As can be seen, the entire bay had a coating of greasy grime, the accumulated grit and oil of give or take 150k miles of chugging along. This was going to take a whole lot of soapy water and rags to get up. Not pictured are the battery and tray, the wiper fluid reservoir, and radiator coolant expansion tank. This was to allow more access the the bottom of the bay. They will be cleaned separately. There was also a significant number of small rust spots where paint had chipped off. I could clean these up, but I’m not entirely sure what I should do to prevent the rust from spreading, at least in the short term. I might end up getting some touch up paint to cover these spots until the day when I repaint the entire bay.

Next To Godliness

After going to town on the parts I could reach I decided the fan shroud, radiator hoses, radiator should come out too. This allowed me a much greater amount of access to the bottom of the bay. Now I was able to clean a lot more of the gunk from the bottom parts of the engine. The underside of the hood was super dirty to the point that as I wiped that dirt off the paint was coming off with it, and that was with only soapy water! I’m not too worried about how this looks as it’ll mostly be covered by the heat shield/sound reducer that I will eventually get to replace the missing one, so it may get some touch up using the color matched paint mentioned before or even just flat black Rust-Oleum.

So after a day of effort this is what I have now.
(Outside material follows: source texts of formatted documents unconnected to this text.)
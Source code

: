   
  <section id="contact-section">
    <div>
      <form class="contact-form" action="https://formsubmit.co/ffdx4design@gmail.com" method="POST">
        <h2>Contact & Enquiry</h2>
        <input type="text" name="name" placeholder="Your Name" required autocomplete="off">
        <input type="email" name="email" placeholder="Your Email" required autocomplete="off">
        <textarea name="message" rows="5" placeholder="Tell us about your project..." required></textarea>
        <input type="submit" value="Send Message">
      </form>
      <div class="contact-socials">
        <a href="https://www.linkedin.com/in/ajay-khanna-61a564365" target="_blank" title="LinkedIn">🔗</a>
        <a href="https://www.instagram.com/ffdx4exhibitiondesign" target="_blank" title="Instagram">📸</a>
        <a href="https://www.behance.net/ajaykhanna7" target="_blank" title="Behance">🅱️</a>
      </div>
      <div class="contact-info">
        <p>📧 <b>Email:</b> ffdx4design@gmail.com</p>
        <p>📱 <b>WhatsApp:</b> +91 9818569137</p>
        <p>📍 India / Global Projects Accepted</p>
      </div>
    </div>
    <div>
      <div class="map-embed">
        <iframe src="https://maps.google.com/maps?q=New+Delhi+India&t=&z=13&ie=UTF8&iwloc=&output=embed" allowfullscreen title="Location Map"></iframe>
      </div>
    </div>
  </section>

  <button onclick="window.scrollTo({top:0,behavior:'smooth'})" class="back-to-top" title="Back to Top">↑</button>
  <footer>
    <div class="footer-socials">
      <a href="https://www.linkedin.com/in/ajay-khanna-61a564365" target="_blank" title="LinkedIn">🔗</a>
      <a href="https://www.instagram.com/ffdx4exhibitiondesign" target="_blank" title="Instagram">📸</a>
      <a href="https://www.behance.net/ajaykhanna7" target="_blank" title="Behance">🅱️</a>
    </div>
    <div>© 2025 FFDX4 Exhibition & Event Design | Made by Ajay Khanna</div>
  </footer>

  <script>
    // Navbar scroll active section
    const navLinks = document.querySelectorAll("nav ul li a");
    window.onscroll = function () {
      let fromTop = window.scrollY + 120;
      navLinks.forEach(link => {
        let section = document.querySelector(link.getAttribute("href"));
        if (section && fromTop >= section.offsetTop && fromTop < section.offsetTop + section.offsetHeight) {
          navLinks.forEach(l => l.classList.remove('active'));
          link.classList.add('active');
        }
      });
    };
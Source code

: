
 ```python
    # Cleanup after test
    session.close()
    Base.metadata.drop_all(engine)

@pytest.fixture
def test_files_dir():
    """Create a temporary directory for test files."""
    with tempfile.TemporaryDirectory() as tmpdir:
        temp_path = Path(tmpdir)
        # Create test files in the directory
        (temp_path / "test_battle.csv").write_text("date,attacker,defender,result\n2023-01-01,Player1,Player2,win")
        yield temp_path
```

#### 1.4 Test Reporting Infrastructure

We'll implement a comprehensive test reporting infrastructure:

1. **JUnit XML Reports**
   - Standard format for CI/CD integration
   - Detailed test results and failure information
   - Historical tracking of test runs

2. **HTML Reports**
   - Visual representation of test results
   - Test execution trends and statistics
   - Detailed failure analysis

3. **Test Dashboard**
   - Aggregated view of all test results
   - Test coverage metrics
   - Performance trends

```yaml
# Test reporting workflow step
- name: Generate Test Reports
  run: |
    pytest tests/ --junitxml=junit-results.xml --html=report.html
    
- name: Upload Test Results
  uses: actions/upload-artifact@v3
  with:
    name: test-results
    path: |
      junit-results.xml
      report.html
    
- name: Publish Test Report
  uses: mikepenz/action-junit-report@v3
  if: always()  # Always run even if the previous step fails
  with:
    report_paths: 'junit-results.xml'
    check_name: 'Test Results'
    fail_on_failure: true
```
Definitely cleaner, but there is still a bunch left to do. I have to reassemble the radiator and the filter box and preheat hose. Interestingly I saw this post on the MVS forum about just taking the preheat thermostat out completely. He makes a compelling argument about it being just there to deliver as much air as possible to the engine, so perhaps I’ll take that advice in the future. Until then there will be some more cleaning and a reassembly to the original state. Look for that in the coming days when I 1) have more time and 2) the darn heat doesn’t make being outside for more than a few minutes utterly unbearable.